Condensed Matter Seminar Series

Annica Black-Schaffer

Uppsala University, Sweden

Flat bands and superconductivity in graphene-based systems

Materials with flat energy bands close to the Fermi level often exhibit extraordinarily high critical ordering temperatures for symmetry breaking orders. The currently most studied example is likely magic-angle twisted bilayer graphene, where both superconductivity and other correlated phases appear, but also simpler graphene-bases systems, such as ABC-multilayer graphene hosts flat bands.
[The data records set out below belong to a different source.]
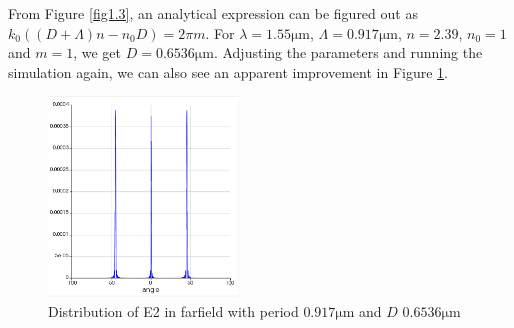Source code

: \documentclass[fontsize=11pt]{scrartcl}
\begin{document}
From Figure \ref{fig1.3}, an analytical expression can be figured out as
$k_{0}\left((D+\Lambda) n-n_{0} D\right)=2 \pi m$. 
For $\lambda=1.55\mathrm{\mu m}$, $\Lambda=0.917\mathrm{\mu m}$, 
$n=2.39$, $n_0=1$ and $m=1$, we get $D=0.6536\mathrm{\mu m}$. 
Adjusting the parameters and running the simulation again, 
we can also see an apparent improvement in Figure \ref{fig1.6}.
\begin{figure}[H]
    \centering
     \includegraphics[width=0.45\textwidth]{img/fig1.6.png}
     \caption{Distribution of E2 in farfield with 
     period $0.917\mathrm{\mu m}$ and $D$ $0.6536\mathrm{\mu m}$}
     \label{fig1.6}
\end{figure}


\pagebreak
\end{document}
In this talk I will start by showing generic results on how a flat band close to the Fermi level gives rise to a universal phase diagram with doping. Notably, we find superconductivity surviving to decisively higher doping, and thus, even if a magnetic or charge order initially dominates, superconducting domes are still likely to exist on the flanks of flat bands. I will then show results for the superconducting state in magic-angle twisted bilayer graphene. Using full-scale atomistic modelling and self-consistently solving for electron-driven superconductivity, we find a d-wave nematic order on both the atomic and moiré lattice length scales. These results show that the superconducting state in twisted bilayer graphene is distinctly different from that of both the cuprate superconductors and monolayer graphene. Finally, if time permits, I will show how the surface flat bands in ABC-stacked multilayer graphene can host both enhanced spin-triplet f-wave superconductivity and ferrimagnetism. Favoring of a fully gapped spin-triplet f-wave state is in contrast to other graphene systems, a behavior we trace back to a strong sublattice polarization.

Together these results illustrate how graphene-based systems with flat bands can easily host superconductivity, but they also highlight the importance of incorporating the detailed properties of the normal state when studying superconductivity.